DING & DING AND ORS [2017] FamCA 206

FAMILY LAW – PRACTICE AND PROCEDURE – Hearing – Where the applicant wife objects to the proceedings being listed for final trial – Where the wife seeks further time to value the husband’s former shareholding in a corporation – Where the wife failed to issue a subpoena on the corporation despite previously being granted leave to do so – Where the documents the wife seeks be produced on subpoena have been readily available to her for some time – Decided progression of the proceedings to trial should not be delayed any longer by the dereliction of the wife or her lawyers

FAMILY LAW – PRACTICE AND PROCEDURE – Application to adduce expert evidence – Where the wife seeks to call expert evidence – Where her intention to adduce expert evidence ignored the preference of the Family Law Rules 2004 (Cth) for single expert evidence over adversarial expert evidence – Where leave to adduce expert evidence would delay the allocation of a trial date at consequent prejudice to the husband – Decided less prejudice flows to the wife in the appointment of an early trial date – Order the proceedings are fixed for final trial

Family Law Act 1975 (Cth), s 106B

Family Law Rules 2004 (Cth), rr 1.04, 1.06, 1.07, 1.08, 15.42, 15.51, 15.52

Aon Risk Services Australia Limited v ANU (2009) 239 CLR 175
APPLICANT: Ms Ding
FIRST RESPONDENT: Mr Ding
SECOND RESPONDENT: Ms K Ding
THIRD RESPONDENT: Mr R Ding
FILE NUMBER: ADC 4389 of 2012
DATE DELIVERED: 23 March 2017
PLACE DELIVERED: Newcastle
PLACE HEARD: Newcastle/Adelaide
JUDGMENT OF: Austin J
HEARING DATE: 22 March 2017

REPRESENTATION

COUNSEL FOR THE APPLICANT: Mr McQuade
SOLICITOR FOR THE APPLICANT: Harry Alevizos
COUNSEL FOR THE 1ST RESPONDENT: Ms Pyke QC
SOLICITOR FOR THE 1ST RESPONDENT: Jaak Oks Lawyers
COUNSEL FOR THE 2ND RESPONDENT: Not Applicable
SOLICITOR FOR THE 2ND RESPONDENT: Not Applicable
COUNSEL FOR THE 3RD RESPONDENT: Not Applicable
SOLICITOR FOR THE 3RD RESPONDENT: Not Applicable

Orders

  1. The trial of this matter is listed before Justice Cronin at 10:00 am on Monday, 3 April 2017, for a period of two days.

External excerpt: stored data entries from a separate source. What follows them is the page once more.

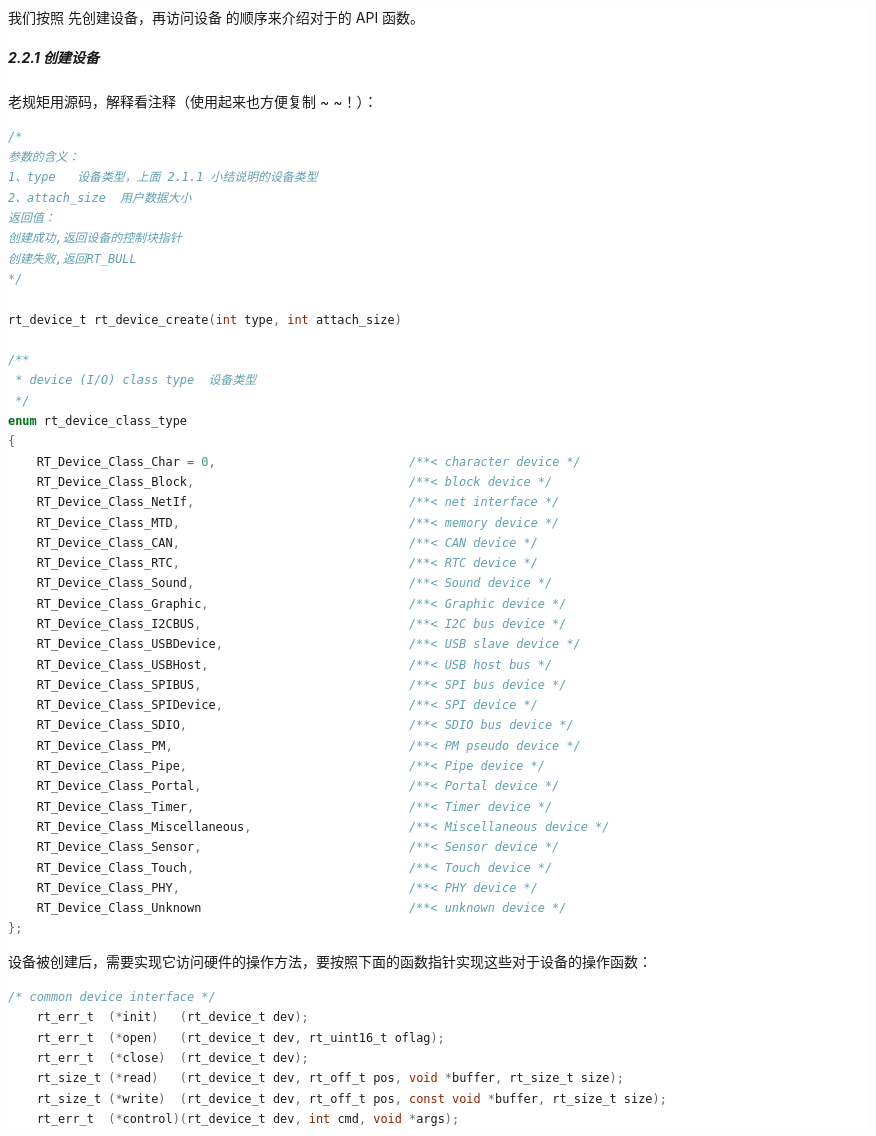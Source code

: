 我们按照 先创建设备，再访问设备 的顺序来介绍对于的 API 函数。

#####  **2.2.1 创建设备** 

老规矩用源码，解释看注释（使用起来也方便复制 ~ ~！）：

```c
/*
参数的含义：
1、type   设备类型，上面 2.1.1 小结说明的设备类型
2、attach_size  用户数据大小
返回值：
创建成功,返回设备的控制块指针
创建失败,返回RT_BULL 
*/

rt_device_t rt_device_create(int type, int attach_size)

/**
 * device (I/O) class type  设备类型
 */
enum rt_device_class_type
{
    RT_Device_Class_Char = 0,                           /**< character device */
    RT_Device_Class_Block,                              /**< block device */
    RT_Device_Class_NetIf,                              /**< net interface */
    RT_Device_Class_MTD,                                /**< memory device */
    RT_Device_Class_CAN,                                /**< CAN device */
    RT_Device_Class_RTC,                                /**< RTC device */
    RT_Device_Class_Sound,                              /**< Sound device */
    RT_Device_Class_Graphic,                            /**< Graphic device */
    RT_Device_Class_I2CBUS,                             /**< I2C bus device */
    RT_Device_Class_USBDevice,                          /**< USB slave device */
    RT_Device_Class_USBHost,                            /**< USB host bus */
    RT_Device_Class_SPIBUS,                             /**< SPI bus device */
    RT_Device_Class_SPIDevice,                          /**< SPI device */
    RT_Device_Class_SDIO,                               /**< SDIO bus device */
    RT_Device_Class_PM,                                 /**< PM pseudo device */
    RT_Device_Class_Pipe,                               /**< Pipe device */
    RT_Device_Class_Portal,                             /**< Portal device */
    RT_Device_Class_Timer,                              /**< Timer device */
    RT_Device_Class_Miscellaneous,                      /**< Miscellaneous device */
    RT_Device_Class_Sensor,                             /**< Sensor device */
    RT_Device_Class_Touch,                              /**< Touch device */
    RT_Device_Class_PHY,                                /**< PHY device */
    RT_Device_Class_Unknown                             /**< unknown device */
};
```

设备被创建后，需要实现它访问硬件的操作方法，要按照下面的函数指针实现这些对于设备的操作函数：

```c
/* common device interface */
    rt_err_t  (*init)   (rt_device_t dev);
    rt_err_t  (*open)   (rt_device_t dev, rt_uint16_t oflag);
    rt_err_t  (*close)  (rt_device_t dev);
    rt_size_t (*read)   (rt_device_t dev, rt_off_t pos, void *buffer, rt_size_t size);
    rt_size_t (*write)  (rt_device_t dev, rt_off_t pos, const void *buffer, rt_size_t size);
    rt_err_t  (*control)(rt_device_t dev, int cmd, void *args);
```
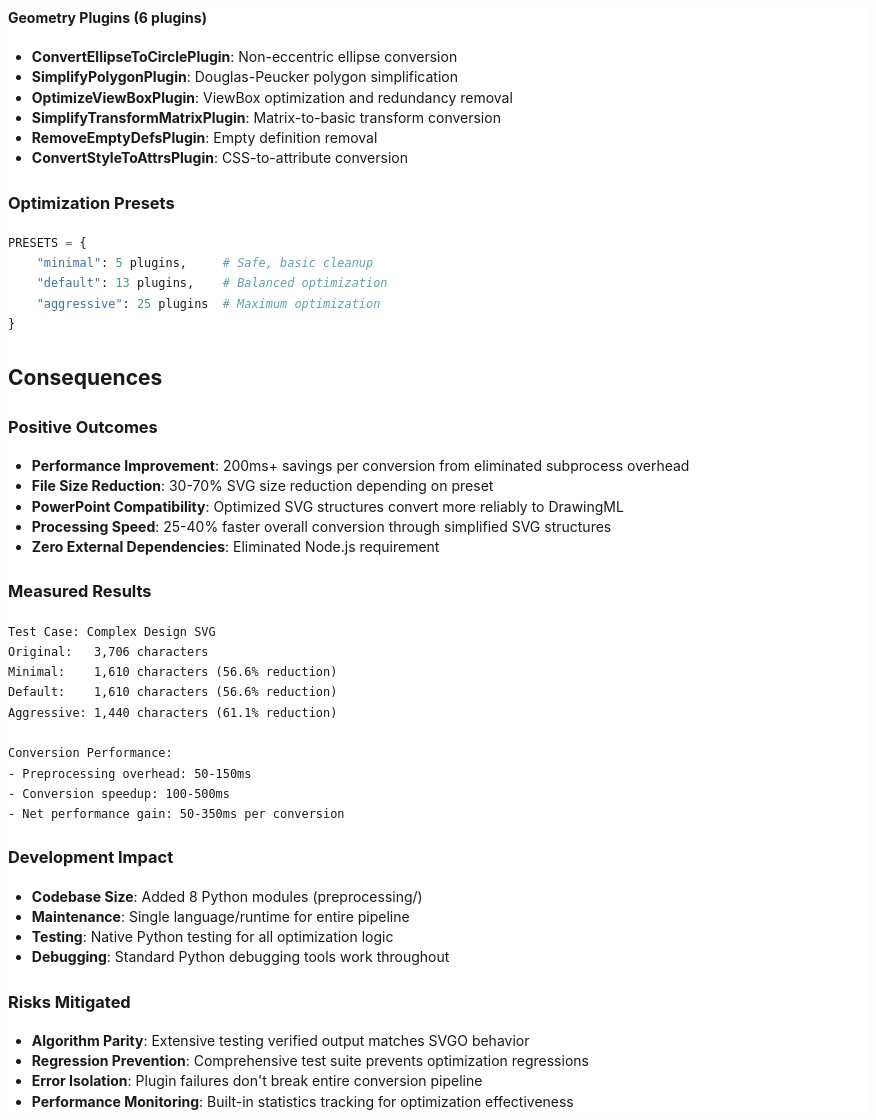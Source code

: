 #### Geometry Plugins (6 plugins)
- **ConvertEllipseToCirclePlugin**: Non-eccentric ellipse conversion
- **SimplifyPolygonPlugin**: Douglas-Peucker polygon simplification
- **OptimizeViewBoxPlugin**: ViewBox optimization and redundancy removal
- **SimplifyTransformMatrixPlugin**: Matrix-to-basic transform conversion
- **RemoveEmptyDefsPlugin**: Empty definition removal
- **ConvertStyleToAttrsPlugin**: CSS-to-attribute conversion

### Optimization Presets
```python
PRESETS = {
    "minimal": 5 plugins,     # Safe, basic cleanup
    "default": 13 plugins,    # Balanced optimization
    "aggressive": 25 plugins  # Maximum optimization
}
```

## Consequences

### Positive Outcomes
- **Performance Improvement**: 200ms+ savings per conversion from eliminated subprocess overhead
- **File Size Reduction**: 30-70% SVG size reduction depending on preset
- **PowerPoint Compatibility**: Optimized SVG structures convert more reliably to DrawingML
- **Processing Speed**: 25-40% faster overall conversion through simplified SVG structures
- **Zero External Dependencies**: Eliminated Node.js requirement

### Measured Results
```
Test Case: Complex Design SVG
Original:   3,706 characters
Minimal:    1,610 characters (56.6% reduction)
Default:    1,610 characters (56.6% reduction)
Aggressive: 1,440 characters (61.1% reduction)

Conversion Performance:
- Preprocessing overhead: 50-150ms
- Conversion speedup: 100-500ms
- Net performance gain: 50-350ms per conversion
```

### Development Impact
- **Codebase Size**: Added 8 Python modules (preprocessing/)
- **Maintenance**: Single language/runtime for entire pipeline
- **Testing**: Native Python testing for all optimization logic
- **Debugging**: Standard Python debugging tools work throughout

### Risks Mitigated
- **Algorithm Parity**: Extensive testing verified output matches SVGO behavior
- **Regression Prevention**: Comprehensive test suite prevents optimization regressions
- **Error Isolation**: Plugin failures don't break entire conversion pipeline
- **Performance Monitoring**: Built-in statistics tracking for optimization effectiveness
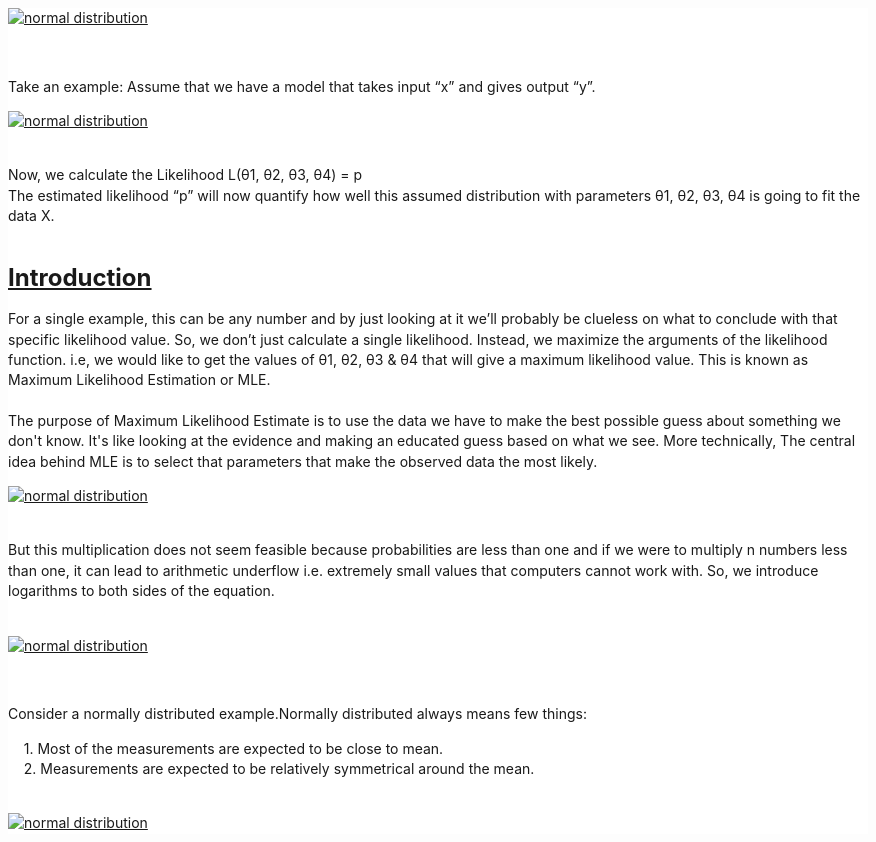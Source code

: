 [![normal distribution](https://raw.githubusercontent.com/maxdecplanck/blog-images/refs/heads/main/mle_images/mle_3.png)](javascript:void(0);)

<br>

Take an example:
Assume that we have a model that takes input “x” and gives output “y”.
<br>

[![normal distribution](https://raw.githubusercontent.com/maxdecplanck/blog-images/refs/heads/main/mle_images/mle_4.png)](javascript:void(0);)

<br>
Now, we calculate the Likelihood
 L(θ1, θ2, θ3, θ4) = p<BR>
The estimated likelihood “p” will now quantify how well this assumed distribution with parameters θ1, θ2, θ3, θ4 is going to fit the data X. 
<br><br>

**<span style="text-decoration:underline; font-size: 24px">Introduction</span>**

For a single example, this can be any number and by just looking at it we’ll probably be clueless on what to conclude with that specific likelihood value. So, we don’t just calculate a single likelihood. Instead, we maximize the arguments of the likelihood function. i.e, we would like to get the values of  θ1, θ2, θ3 & θ4 that will give a maximum likelihood value. This is known as Maximum Likelihood Estimation or MLE.
<br><br>
The purpose of Maximum Likelihood Estimate is to use the data we have to make the best possible guess about something we don't know. It's like looking at the evidence and making an educated guess based on what we see. More technically, The central idea behind MLE is to select that parameters that make the observed data the most
likely.
<br>

[![normal distribution](https://raw.githubusercontent.com/maxdecplanck/blog-images/refs/heads/main/mle_images/mle_5.png)](javascript:void(0);)

<br>
But this multiplication does not seem feasible because probabilities are less than one and if we were to multiply n numbers less than one, it can lead to arithmetic underflow i.e. extremely small values that computers cannot work with. So, we introduce logarithms to both sides of the equation.<br>
<br>

[![normal distribution](https://raw.githubusercontent.com/maxdecplanck/blog-images/refs/heads/main/mle_images/mle_6.png)](javascript:void(0);)

<br>

Consider a normally distributed example.Normally distributed always means few things:

  <span>  &nbsp;&nbsp;&nbsp;&nbsp;1. Most of the measurements are expected to be close to mean.</span><br>
  <span>  &nbsp;&nbsp;&nbsp;&nbsp;2. Measurements are expected to be relatively symmetrical around the mean.</span><br><br>


[![normal distribution](https://raw.githubusercontent.com/maxdecplanck/blog-images/refs/heads/main/mle_images/mle_8.png)](javascript:void(0);)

  1. The setting down and trial fees shall be paid by the parties in equal shares within seven days of the date of these orders.

  2. The parties shall file and serve by Wednesday, 29 March 2017:

    a.The affidavits upon which they rely at trial; and

    b.Updated Financial Statements.

  3. The parties shall by Friday, 31 March 2017 file and serve upon one another a Case Outline document containing:

    a.Short Chronology;

    b.Short Summary of Argument; and

    c.List of Authorities.

  4. Liberty to restore to the list on seven days notice for further procedural directions.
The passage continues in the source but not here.